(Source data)
_ _ _
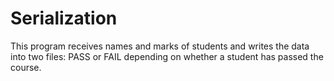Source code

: # Serialization
This program receives names and marks of students and writes the data into two files: PASS or FAIL depending on whether a student has passed the course. 
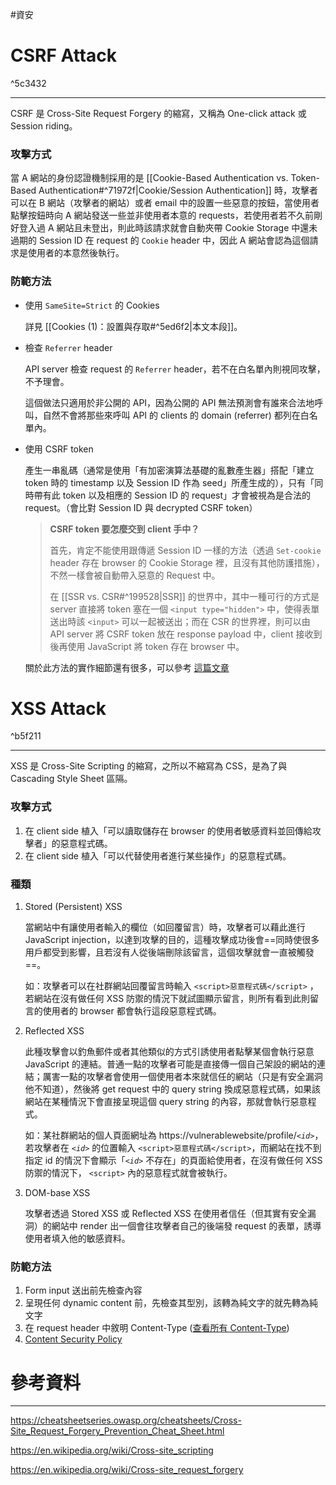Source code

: #資安

# CSRF Attack

^5c3432

---

CSRF 是 Cross-Site Request Forgery 的縮寫，又稱為 One-click attack 或 Session riding。

### 攻擊方式

當 A 網站的身份認證機制採用的是 [[Cookie-Based Authentication vs. Token-Based Authentication#^71972f|Cookie/Session Authentication]] 時，攻擊者可以在 B 網站（攻擊者的網站）或者 email 中的設置一些惡意的按鈕，當使用者點擊按鈕時向 A 網站發送一些並非使用者本意的 requests，若使用者若不久前剛好登入過 A 網站且未登出，則此時該請求就會自動夾帶 Cookie Storage 中還未過期的 Session ID 在 request 的 `Cookie` header 中，因此 A 網站會認為這個請求是使用者的本意然後執行。

### 防範方法

- 使用 `SameSite=Strict` 的 Cookies
	
	詳見 [[Cookies (1)：設置與存取#^5ed6f2|本文本段]]。

- 檢查 `Referrer` header
	
	API server 檢查 request 的 `Referrer` header，若不在白名單內則視同攻擊，不予理會。
	
	這個做法只適用於非公開的 API，因為公開的 API 無法預測會有誰來合法地呼叫，自然不會將那些來呼叫 API 的 clients 的 domain (referrer) 都列在白名單內。

- 使用 CSRF token
	
	產生一串亂碼（通常是使用「有加密演算法基礎的亂數產生器」搭配「建立 token 時的 timestamp 以及 Session ID 作為 seed」所產生成的），只有「同時帶有此 token 以及相應的 Session ID 的 request」才會被視為是合法的 request。（會比對 Session ID 與 decrypted CSRF token）
	
	>**CSRF token 要怎麼交到 client 手中？**
	>
	>首先，肯定不能使用跟傳遞 Session ID 一樣的方法（透過 `Set-cookie` header 存在 browser 的 Cookie Storage 裡，且沒有其他防護措施），不然一樣會被自動帶入惡意的 Request 中。
	>
	>在 [[SSR vs. CSR#^199528|SSR]] 的世界中，其中一種可行的方式是 server 直接將 token 塞在一個 `<input type="hidden">` 中，使得表單送出時該 `<input>` 可以一起被送出；而在 CSR 的世界裡，則可以由 API server 將 CSRF token 放在 response payload 中，client 接收到後再使用 JavaScript 將 token 存在 browser 中。
	
	關於此方法的實作細節還有很多，可以參考 [這篇文章](https://cheatsheetseries.owasp.org/cheatsheets/Cross-Site_Request_Forgery_Prevention_Cheat_Sheet.html)

# XSS Attack

^b5f211

---

XSS 是 Cross-Site Scripting 的縮寫，之所以不縮寫為 CSS，是為了與 Cascading Style Sheet 區隔。

### 攻擊方式

1. 在 client side 植入「可以讀取儲存在 browser 的使用者敏感資料並回傳給攻擊者」的惡意程式碼。
2. 在 client side 植入「可以代替使用者進行某些操作」的惡意程式碼。

### 種類

1. Stored (Persistent) XSS
	
	當網站中有讓使用者輸入的欄位（如回覆留言）時，攻擊者可以藉此進行 JavaScript injection，以達到攻擊的目的，這種攻擊成功後會==同時使很多用戶都受到影響，且若沒有人從後端刪除該留言，這個攻擊就會一直被觸發==。
	
	如：攻擊者可以在社群網站回覆留言時輸入 `<script>惡意程式碼</script>` ，若網站在沒有做任何 XSS 防禦的情況下就試圖顯示留言，則所有看到此則留言的使用者的 browser 都會執行這段惡意程式碼。

2. Reflected XSS
	
	此種攻擊會以釣魚郵件或者其他類似的方式引誘使用者點擊某個會執行惡意 JavaScript 的連結。普通一點的攻擊者可能是直接傳一個自己架設的網站的連結；厲害一點的攻擊者會使用一個使用者本來就信任的網站（只是有安全漏洞他不知道），然後將 get request 中的 query string 換成惡意程式碼，如果該網站在某種情況下會直接呈現這個 query string 的內容，那就會執行惡意程式。
	
	如：某社群網站的個人頁面網址為 https://vulnerablewebsite/profile/*`<id>`*，若攻擊者在 *`<id>`* 的位置輸入 `<script>惡意程式碼</script>`，而網站在找不到指定 id 的情況下會顯示「*`<id>`* 不存在」的頁面給使用者，在沒有做任何 XSS 防禦的情況下， `<script>` 內的惡意程式就會被執行。

3. DOM-base XSS
	
	攻擊者透過 Stored XSS 或 Reflected XSS 在使用者信任（但其實有安全漏洞）的網站中 render 出一個會往攻擊者自己的後端發 request 的表單，誘導使用者填入他的敏感資料。

### 防範方法

1. Form input 送出前先檢查內容
2. 呈現任何 dynamic content 前，先檢查其型別，該轉為純文字的就先轉為純文字
3. 在 request header 中敘明 Content-Type ([查看所有 Content-Type](https://www.iana.org/assignments/media-types/media-types.xhtml))
4. [Content Security Policy](https://developer.mozilla.org/en-US/docs/Web/HTTP/CSP)

# 參考資料

---

https://cheatsheetseries.owasp.org/cheatsheets/Cross-Site_Request_Forgery_Prevention_Cheat_Sheet.html

https://en.wikipedia.org/wiki/Cross-site_scripting

https://en.wikipedia.org/wiki/Cross-site_request_forgery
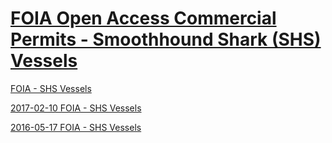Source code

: # [FOIA Open Access Commercial Permits - Smoothhound Shark (SHS) Vessels](http://sero.nmfs.noaa.gov/operations_management_information_services/constituency_services_branch/freedom_of_information_act/common_foia/SHS.htm)  

[FOIA - SHS Vessels](http://sero.nmfs.noaa.gov/operations_management_information_services/constituency_services_branch/freedom_of_information_act/common_foia/SHS.htm)  

[2017-02-10 FOIA - SHS Vessels](http://web.archive.org/web/20170211190921/http://sero.nmfs.noaa.gov/operations_management_information_services/constituency_services_branch/freedom_of_information_act/common_foia/SHS.htm)  

[2016-05-17 FOIA - SHS Vessels](http://web.archive.org/web/20160518223502/http://sero.nmfs.noaa.gov/operations_management_information_services/constituency_services_branch/freedom_of_information_act/common_foia/SHS.htm)  



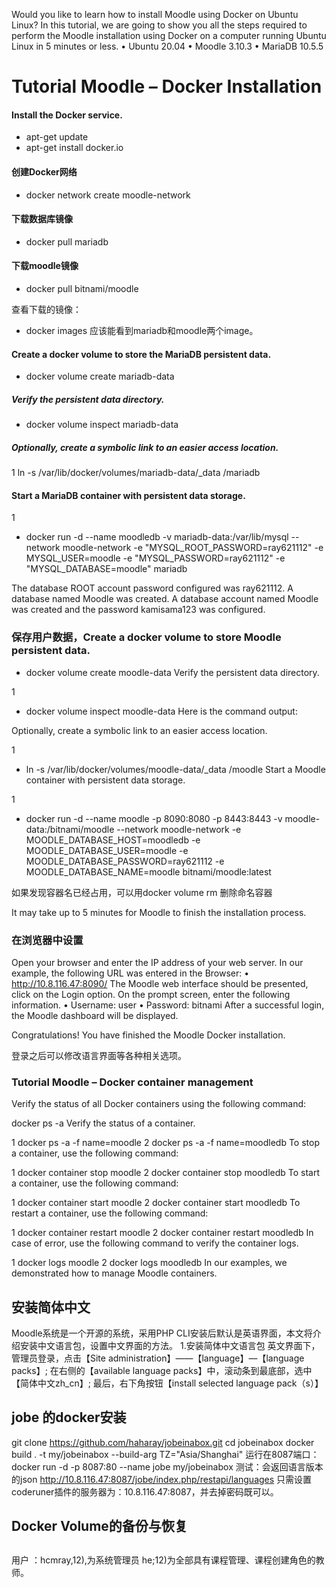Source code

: 


Would you like to learn how to install Moodle using Docker on Ubuntu Linux? In this tutorial, we are going to show you all the steps required to perform the Moodle installation using Docker on a computer running Ubuntu Linux in 5 minutes or less.
• Ubuntu 20.04
• Moodle 3.10.3
• MariaDB 10.5.5
 

# Tutorial Moodle – Docker Installation

#### Install the Docker service.

* apt-get update
* apt-get install docker.io

#### 创建Docker网络

* docker network create moodle-network

#### 下载数据库镜像

* docker pull mariadb

#### 下载moodle镜像

* docker pull bitnami/moodle

查看下载的镜像：
* docker images
应该能看到mariadb和moodle两个image。
#### Create a docker volume to store the MariaDB persistent data.

* docker volume create mariadb-data

##### Verify the persistent data directory.

* docker volume inspect mariadb-data



##### Optionally, create a symbolic link to an easier access location.

1
ln -s /var/lib/docker/volumes/mariadb-data/_data /mariadb
#### Start a MariaDB container with persistent data storage.

1
* docker run -d --name moodledb -v mariadb-data:/var/lib/mysql --network moodle-network -e "MYSQL_ROOT_PASSWORD=ray621112" -e MYSQL_USER=moodle -e "MYSQL_PASSWORD=ray621112" -e "MYSQL_DATABASE=moodle" mariadb

The database ROOT account password configured was ray621112.
A database named Moodle was created.
A database account named Moodle was created and the password kamisama123 was configured.



### 保存用户数据，Create a docker volume to store Moodle persistent data.
* docker volume create moodle-data
Verify the persistent data directory.

1
* docker volume inspect moodle-data
Here is the command output:

Optionally, create a symbolic link to an easier access location.

1
* ln -s /var/lib/docker/volumes/moodle-data/_data /moodle
Start a Moodle container with persistent data storage.

1
* docker run -d --name moodle -p 8090:8080 -p 8443:8443 -v moodle-data:/bitnami/moodle --network moodle-network -e MOODLE_DATABASE_HOST=moodledb -e MOODLE_DATABASE_USER=moodle -e MOODLE_DATABASE_PASSWORD=ray621112 -e MOODLE_DATABASE_NAME=moodle bitnami/moodle:latest

如果发现容器名已经占用，可以用docker volume rm 删除命名容器

It may take up to 5 minutes for Moodle to finish the installation process.
 
 

### 在浏览器中设置
Open your browser and enter the IP address of your web server.
In our example, the following URL was entered in the Browser:
• http://10.8.116.47:8090/
The Moodle web interface should be presented, click on the Login option.
On the prompt screen, enter the following information.
• Username: user
• Password: bitnami
After a successful login, the Moodle dashboard will be displayed.

Congratulations! You have finished the Moodle Docker installation.
 
 登录之后可以修改语言界面等各种相关选项。
 
 


### Tutorial Moodle – Docker container management
Verify the status of all Docker containers using the following command:


docker ps -a
Verify the status of a container.

1
docker ps -a -f name=moodle
2
docker ps -a -f name=moodledb
To stop a container, use the following command:

1
docker container stop moodle
2
docker container stop moodledb
To start a container, use the following command:

1
docker container start moodle
2
docker container start moodledb
To restart a container, use the following command:

1
docker container restart moodle
2
docker container restart moodledb
In case of error, use the following command to verify the container logs.

1
docker logs moodle
2
docker logs moodledb
In our examples, we demonstrated how to manage Moodle containers.


## 安装简体中文

Moodle系统是一个开源的系统，采用PHP CLI安装后默认是英语界面，本文将介绍安装中文语言包，设置中文界面的方法。
 1.安装简体中文语言包
英文界面下，管理员登录，点击【Site administration】——【language】—【language packs】;
 在右侧的【available language packs】中，滚动条到最底部，选中【简体中文zh_cn】;
最后，右下角按钮【install selected language pack（s）】


## jobe 的docker安装

git clone https://github.com/haharay/jobeinabox.git
cd jobeinabox
docker build . -t my/jobeinabox --build-arg TZ="Asia/Shanghai"
运行在8087端口：
docker run -d -p 8087:80 --name jobe my/jobeinabox
测试：会返回语言版本的json
http://10.8.116.47:8087/jobe/index.php/restapi/languages
只需设置coderuner插件的服务器为：10.8.116.47:8087，并去掉密码既可以。

## Docker Volume的备份与恢复


## 
用户 ：hcmray,12),为系统管理员
  he;12)为全部具有课程管理、课程创建角色的教师。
_ _ _
What to do
All lines from the start of the entries through the one with "當 A 網站的身份認證機制採用的是" are to be output exactly; omit the pictures.

Expected output
Source code

: # Serialization
This program receives names and marks of students and writes the data into two files: PASS or FAIL depending on whether a student has passed the course. 
Source code

: #資安

# CSRF Attack

^5c3432

---

CSRF 是 Cross-Site Request Forgery 的縮寫，又稱為 One-click attack 或 Session riding。

### 攻擊方式

當 A 網站的身份認證機制採用的是 [[Cookie-Based Authentication vs. Token-Based Authentication#^71972f|Cookie/Session Authentication]] 時，攻擊者可以在 B 網站（攻擊者的網站）或者 email 中的設置一些惡意的按鈕，當使用者點擊按鈕時向 A 網站發送一些並非使用者本意的 requests，若使用者若不久前剛好登入過 A 網站且未登出，則此時該請求就會自動夾帶 Cookie Storage 中還未過期的 Session ID 在 request 的 `Cookie` header 中，因此 A 網站會認為這個請求是使用者的本意然後執行。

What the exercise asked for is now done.